Segment Start: RECORDS FOR PROCESSING
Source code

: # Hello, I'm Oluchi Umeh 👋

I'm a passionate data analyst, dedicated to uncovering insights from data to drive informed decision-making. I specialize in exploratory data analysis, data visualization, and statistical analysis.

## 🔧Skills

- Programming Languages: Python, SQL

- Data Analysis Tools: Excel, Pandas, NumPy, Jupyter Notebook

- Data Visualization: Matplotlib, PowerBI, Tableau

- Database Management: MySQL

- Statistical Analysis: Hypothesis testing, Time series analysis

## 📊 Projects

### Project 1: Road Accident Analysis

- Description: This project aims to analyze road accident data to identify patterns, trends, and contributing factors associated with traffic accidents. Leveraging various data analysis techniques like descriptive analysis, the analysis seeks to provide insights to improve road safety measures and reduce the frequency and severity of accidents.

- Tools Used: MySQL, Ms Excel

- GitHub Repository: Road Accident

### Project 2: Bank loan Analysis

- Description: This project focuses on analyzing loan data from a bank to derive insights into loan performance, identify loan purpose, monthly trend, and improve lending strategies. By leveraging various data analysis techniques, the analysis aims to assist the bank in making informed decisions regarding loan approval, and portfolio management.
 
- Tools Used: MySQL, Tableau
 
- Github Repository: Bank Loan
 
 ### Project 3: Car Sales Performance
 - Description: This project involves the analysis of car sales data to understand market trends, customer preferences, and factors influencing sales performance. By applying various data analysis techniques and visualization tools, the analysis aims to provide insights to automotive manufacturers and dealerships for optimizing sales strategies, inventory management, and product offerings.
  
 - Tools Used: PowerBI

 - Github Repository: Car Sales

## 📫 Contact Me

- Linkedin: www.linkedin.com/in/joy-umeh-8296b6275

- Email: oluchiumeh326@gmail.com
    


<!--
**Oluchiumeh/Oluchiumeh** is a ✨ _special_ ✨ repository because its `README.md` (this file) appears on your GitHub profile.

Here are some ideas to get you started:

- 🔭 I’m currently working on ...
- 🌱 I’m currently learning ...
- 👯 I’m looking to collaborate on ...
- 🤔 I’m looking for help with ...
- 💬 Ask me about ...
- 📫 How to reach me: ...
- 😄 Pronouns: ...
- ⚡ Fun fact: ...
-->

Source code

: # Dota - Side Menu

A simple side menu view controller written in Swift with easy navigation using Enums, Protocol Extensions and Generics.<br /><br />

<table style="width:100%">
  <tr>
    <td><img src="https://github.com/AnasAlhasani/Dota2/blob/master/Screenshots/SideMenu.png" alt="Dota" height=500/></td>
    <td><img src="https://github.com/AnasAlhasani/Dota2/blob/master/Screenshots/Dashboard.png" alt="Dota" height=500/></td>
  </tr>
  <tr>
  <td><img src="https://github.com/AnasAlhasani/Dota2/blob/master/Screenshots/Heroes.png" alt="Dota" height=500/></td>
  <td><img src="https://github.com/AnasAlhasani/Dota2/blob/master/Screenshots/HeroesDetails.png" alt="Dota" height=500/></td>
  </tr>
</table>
Segment End: RECORDS FOR PROCESSING
▶ TASK REQUIREMENTS: Compute the number of lines above that contain the string "AnasAlhasani". Reply with that value only.

▶ SOLUTION: 4